SV Huizen
- Full name: Sportvereniging Huizen
- Founded: 1 January 1927; 99 years ago
- Ground: De Wolfskamer, Huizen
- Capacity: 5,000, grandstand with 1,000 seats
- Chairman: Klaas Vos
- Manager: Arnold Klein
- League: Derde Divisie
- 2024–25: Derde Divisie A, 14th of 18
- Website: http://www.svhuizen.nl/
| Home colours |

= SV Huizen =

Association football club in Huizen, Netherlands

Sportvereniging Huizen is a football club based in Huizen, North Holland, Netherlands. They are currently members of the Derde Divisie, the fourth tier of the Dutch football league system.

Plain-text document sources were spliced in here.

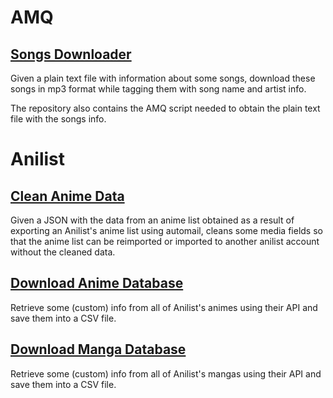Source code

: # AMQ

## [Songs Downloader](AMQ/SongsDownloader/)

Given a plain text file with information about some songs, download these songs in mp3 format while tagging them with song name and artist info.

The repository also contains the AMQ script needed to obtain the plain text file with the songs info.


# Anilist

## [Clean Anime Data](Anilist/CleanAnimeData/)

Given a JSON with the data from an anime list obtained as a result of exporting an Anilist's anime list using automail, cleans some media fields so that the anime list can be reimported or imported to another anilist account without the cleaned data.

## [Download Anime Database](Anilist/DownloadAnimeDatabase/)

Retrieve some (custom) info from all of Anilist's animes using their API and save them into a CSV file.

## [Download Manga Database](Anilist/DownloadMangaDatabase/)

Retrieve some (custom) info from all of Anilist's mangas using their API and save them into a CSV file.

They play their home matches at the 5,000-capacity De Wolfskamer.

==History==
The club became Dutch national amateur champions in 1974 and in 2003. In 2001, Huizen won the Regional Cup of the now defunct Central soccer district. In 2016 it Huizen promoted to the Derde Divisie. In 2017 it relegated back to the Hoofdklasse. In 2018 it relegated once again, to the Eerste Klasse. In 2022, Huizen promoted to the Vierde Divisie, after winning an Eerste Klasse section championship.

In the 2023–24 season, Huizen qualified for the promotion playoffs. After beating AZSV 2–1 on aggregate in the first round, Huizen defeated Rohda Raalte 1–0 on aggregate and won promotion to the Derde Divisie.